You know that chest pounding feeling you get when you're in trouble? Either you know you've screwed up, or worse you have no idea what you've done and you're frantically trying to race through all of the possibilities. When I walked through a side door and stepped up the well worn and grooved stairs in the ruins of Elgin Cathedral (circa 1215) my mind was admittedly mostly focused on trying to shove my flying hair back into my hat. But then I realized where I was...the circular chapter house of the cathedral where decisions got discussed and handed down, and discpline was decided. I went back and looked at the well worn slope in the step. I walked slowly back in (properly this time). The administering bishop sat on the highest chair, with others spanning out by rank. It must have been terrifying and otherworldly in maybe the same kind of way we look at sci-fi. In fact, the round church court almost could have been a set piece from Star Wars, a reminder that the threads of history still weave their way into current culture in all kinds of ways?

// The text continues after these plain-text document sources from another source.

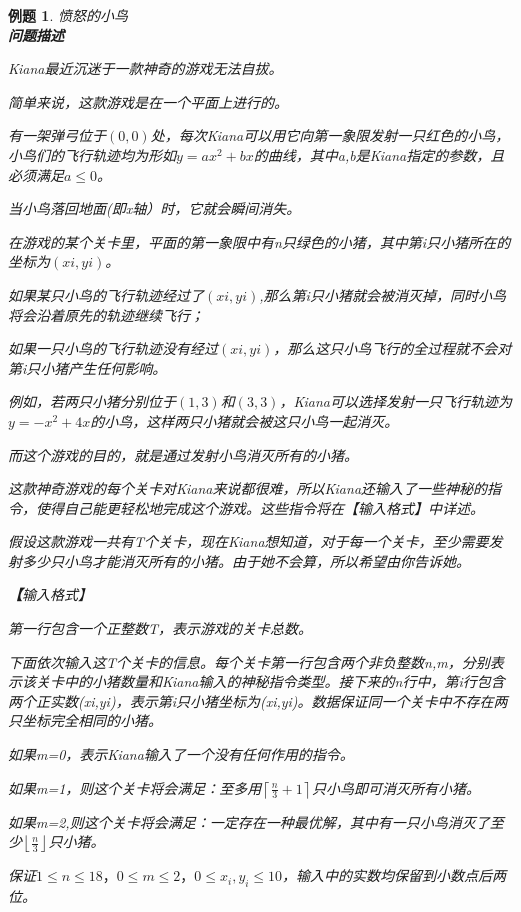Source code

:\documentclass{article}
\newtheorem{example}{例题}[subsection]
\theoremstyle{nonumberplain}
\begin{document}
\begin{example}愤怒的小鸟\\
\textbf{问题描述}

Kiana最近沉迷于一款神奇的游戏无法自拔。

简单来说，这款游戏是在一个平面上进行的。

有一架弹弓位于$(0,0)$处，每次Kiana可以用它向第一象限发射一只红色的小鸟，小鸟们的飞行轨迹均为形如$y=ax^2+bx$的曲线，其中a,b是Kiana指定的参数，且必须满足$a\leq 0$。

当小鸟落回地面(即x轴）时，它就会瞬间消失。

在游戏的某个关卡里，平面的第一象限中有n只绿色的小猪，其中第i只小猪所在的坐标为$(xi,yi)$。

如果某只小鸟的飞行轨迹经过了$(xi,yi)$,那么第i只小猪就会被消灭掉，同时小鸟将会沿着原先的轨迹继续飞行；

如果一只小鸟的飞行轨迹没有经过$(xi,yi)$，那么这只小鸟飞行的全过程就不会对第i只小猪产生任何影响。

例如，若两只小猪分别位于$(1,3)$和$(3,3)$，Kiana可以选择发射一只飞行轨迹为$y=-x^2+4x$的小鸟，这样两只小猪就会被这只小鸟一起消灭。

而这个游戏的目的，就是通过发射小鸟消灭所有的小猪。

这款神奇游戏的每个关卡对Kiana来说都很难，所以Kiana还输入了一些神秘的指令，使得自己能更轻松地完成这个游戏。这些指令将在【输入格式】中详述。

假设这款游戏一共有T个关卡，现在Kiana想知道，对于每一个关卡，至少需要发射多少只小鸟才能消灭所有的小猪。由于她不会算，所以希望由你告诉她。

\textbf【输入格式】

第一行包含一个正整数T，表示游戏的关卡总数。

下面依次输入这T个关卡的信息。每个关卡第一行包含两个非负整数n,m，分别表示该关卡中的小猪数量和Kiana输入的神秘指令类型。接下来的n行中，第i行包含两个正实数(xi,yi)，表示第i只小猪坐标为(xi,yi)。数据保证同一个关卡中不存在两只坐标完全相同的小猪。

如果m=0，表示Kiana输入了一个没有任何作用的指令。

如果m=1，则这个关卡将会满足：至多用$\left \lceil \frac{n}{3} + 1 \right \rceil$只小鸟即可消灭所有小猪。

如果m=2,则这个关卡将会满足：一定存在一种最优解，其中有一只小鸟消灭了至少$\left \lfloor \frac{n}{3} \right \rfloor$只小猪。

保证$1\leq n\leq 18，0\leq m\leq 2，0\leq x_i,y_i\leq 10$，输入中的实数均保留到小数点后两位。


\end{example}
\end{document}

Continuing with my hypothetical ghosts, this area had its own Ramsay Snow. The Wolf of Badenoch, bastard son of the King's brother. The curator told us he was married to a lady who was very prayerful but not exactly "bonny in the face". While they both probably resented their marriage, she took to praying to saints and he took to spawning a lot of children as he rampaged through the countryside tormenting everyone with his corruption and debauchary. The bishop (in the aforementioned cathedral) finally had enough and excommunicated our Ramsay Bolton...who responded by burning down the cathedral. It seems Cathedrals around these parts had a habit of burning down every fifty years or so (always to be rebuilt). Until the Reformation when it wasn't fire that destroyed the place, but cold hard pragmatism. The lead from the roof was taken to pay soldiers their salary and the wood was chopped up for firewood during a particularly harsh winter. Without a roof, the cathedral crumbled in short order. A giant lego set of untold thousands of man hours...gone. I think I need to read Ecclesiastes again.
I could go on and on about the cathedral, but I still have to get to the distillery, so I'll leave off with one last tidbit. Their were carved faces at the meeting point of each structural center. They were called vault bosses which to my American ears sounds like a stone gargoyle mafia. And I know I'm probably the last person on the planet to know this, but castles (and cathedrals) were painted! Like glazed easter eggs instead of the somber gray stone we see these days.
After saying our respects to all of the Knights (and babies) buried at Elgin. We headed over to the Glen Moray distillery (don't ask me how to pronounce "Moray". It's not "Mor- aye" , they say it like "Murray", but whenever I say it like that, I get corrected. I finally just told the tour guide to call me a Sassenach. He obliged.)
After we left Glen Moray we went to a historic distillery Dallas Dhu (whose grandson settled and named Dallas TX). Scottish whiskey is verra serious business and drinking it is practically a national occupation (Also, Jim is definitely in the wrong business.) It was so cool to crawl all over the old historic distillery after learning all the nuts and bolts over at the modern one. I could so picture Jamie and Fergus shoveling grain with wee Germaine helping. Did you know it comes out clear and only gets its color from the barrels? (hash tag...more things I probably should have already known).
We're in Inverness now in some sort of little hole in the wall hostel. But it's clean(ish) and doesn't smell of patchouli and weed, so I'm counting it a win. It's also smack dab in the center of town which makes walking and eating easy (two of our favorite pastimes). We had venison sausage over stilton mashed tatties and steak pie. Yum. Took us several laps around the city in the rain to walk it off.